Induction of Filopodia by Direct Local Elevation of Intracellular Calcium Ion Concentration

In neuronal growth cones, cycles of filopodial protrusion and retraction are important in growth cone translocation and steering. Alteration in intracellular calcium ion concentration has been shown by several indirect methods to be critically involved in the regulation of filopodial activity. Here, we investigate whether direct elevation of [Ca2+]i, which is restricted in time and space and is isolated from earlier steps in intracellular signaling pathways, can initiate filopodial protrusion. We raised [Ca2+]i level transiently in small areas of nascent axons near growth cones in situ by localized photolysis of caged Ca2+ compounds.
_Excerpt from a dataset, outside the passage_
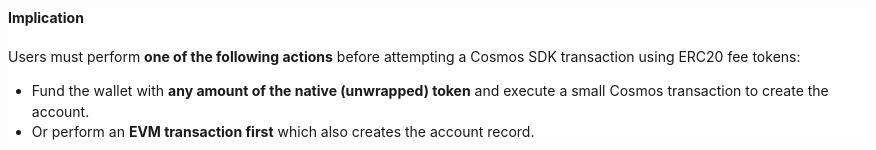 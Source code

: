 #### Implication

Users must perform **one of the following actions** before attempting a Cosmos SDK transaction using ERC20 fee tokens:

* Fund the wallet with **any amount of the native (unwrapped) token** and execute a small Cosmos transaction to create the account.
* Or perform an **EVM transaction first** which also creates the account record.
After photolysis, [Ca2+]i increased from ∼60 nM to ∼1 μM within the illuminated zone, and then returned to resting level in ∼10–15 s. New filopodia arose in this area within 1–5 min, and persisted for ∼15 min. Elevation of calcium concentration within a single filopodium induced new branch filopodia. In neurons coinjected with rhodamine-phalloidin, F-actin was observed in dynamic cortical patches along nascent axons; after photolysis, new filopodia often emerged from these patches. These results indicate that local transient [Ca2+]i elevation is sufficient to induce new filopodia from nascent axons or from existing filopodia.